Ich selbst musste mich auf dem Heimweg zusammenreißen, um nicht zu weinen. Menschen hatten Angst vor mir. Und in ihrer Angst hatten sie mich wie ein krankes wildes Tier weggetreten, einfach hinausgejagt. Mein Schmerz war ihnen egal. Wie ich zurechtkomme, war ihnen egal. Ob ich tatsächlich krank bin, war ihnen egal. Ich sollte einfach nur weg sein. Weg von ihnen. Ich kann kaum beschreiben, wie sich so etwas anfühlt. Plötzlich ist man nichts mehr wert. Man ist kein gleichwertiger Mensch, keine Mitarbeiterin, keine Kollegin, sondern nur noch eine Gefahr, die mit allen Mitteln gebannt werden muss. Das macht wirklich unsagbar traurig in so einem Moment.

Ich hatte das Gefühl, dass fremde Angst und Panik sich wie Kletten an mir festgesetzt hatten. Deshalb zog ich nicht einmal die Kapuze meines Mantels über den Kopf, als ich mit schmerzendem Bein langsam nach Hause ging. Der Regen sollte all das wegspülen. Denn es war nicht meins. Es waren nicht meine Ängste. Es waren ihre. Ich war lediglich ungewollt zur Projektionsfläche dieser geworden. Die eigenen schlechten Gefühle und Emotionen hatte man auf mich projiziert und ausgelebt.

Der Irrsinn, einem knapp 3-Euro-teuren Plastikteil so viel Bedeutung beizumessen, dass man einen anderen Menschen allein lässt, ihn regelrecht auffordert, sich zu isolieren, macht mir wiederrum Angst. Und ich mag mir gar nicht vorstellen, wie es Kindern vor ihren Freunden in der Kita oder den Schulkameraden in der Schule gehen mag, wenn sie in meine Situation geraten und genauso behandelt werden (müssen). Was macht das mit ihnen, aber auch mit uns? Wo bleibt in dieser Zeit der Mensch? Wohin hat sich die Menschlichkeit vertreiben lassen? Wäre es nicht wichtiger unsere eigenen Ängste zu hinterfragen, herauszufinden, woher sie eigentlich kommen und ihnen nicht so viel Macht über unser Miteinander zu geben? Ich habe seit diesem Tag sehr viele Fragen im Kopf.
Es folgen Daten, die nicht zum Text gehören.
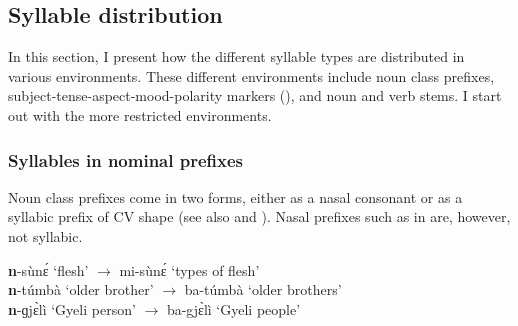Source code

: 




\subsection{Syllable distribution}
\label{sec:SyllDist}

In this section, I present how the different syllable types are distributed in various environments. These different environments include noun class prefixes, subject-tense-aspect-mood-polarity markers (), and noun and verb stems. I start out with the more restricted environments.

\subsubsection{Syllables in nominal prefixes}
\label{sec:SyllPre}

Noun class prefixes come in two forms, either as a nasal consonant or as a syllabic prefix of CV shape (see also  and ). Nasal prefixes such as in  are, however, not syllabic.

\ea \label{noPre}
{\bfseries n}-sùnɛ́ `flesh' $\rightarrow$ mi-sùnɛ́ `types of flesh' \\
{\bfseries n}-túmbà `older brother' $\rightarrow$ ba-túmbà `older brothers' \\
{\bfseries n}-ɡjɛ̀lì `Gyeli person' $\rightarrow$ ba-gjɛ̀lì `Gyeli people'
\z


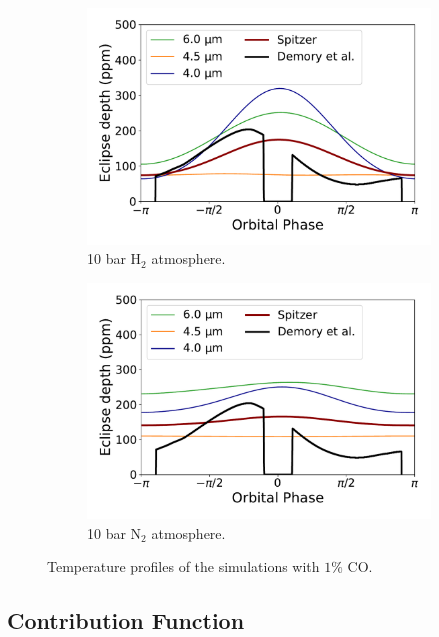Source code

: \begin{figure}
  \centering
  \begin{subfigure}[t]{0.49\textwidth}
    \includegraphics[width=\textwidth]{figures/soc-lava-planets/n2-spec-pc.pdf}
    \caption{10 bar H$_{2}$ atmosphere.}\label{fig:soc-tp-h2}
  \end{subfigure}
  \begin{subfigure}[t]{0.49\textwidth}
    \includegraphics[width=\textwidth]{figures/soc-lava-planets/h2-spec-pc.pdf}
    \caption{10 bar N$_{2}$ atmosphere.}\label{fig:soc-tp-n2}
  \end{subfigure}
  \caption{Temperature profiles of the simulations with $1\%$ CO.}
  \label{fig:soc-tp}
\end{figure}

\subsection{Contribution Function}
Gegen 19 Uhr erhielt ich an jenem Abend übrigens den Laborbefund. Negativ. Im Kleingedruckten: „Ein negatives PCR-Ergebnis schließt die Möglichkeit einer Infektion nicht vollständig aus.“ Mit dieser Bestätigung durfte ich dann allerdings trotzdem wieder arbeiten. Ich bekam damit sozusagen die Erlaubnis, in die Gesellschaft zurückzukehren.

Nach 11 Stunden Positiv – Erfahrung, bin ich mir aber nicht mehr sicher, ob ich das jemals wieder will.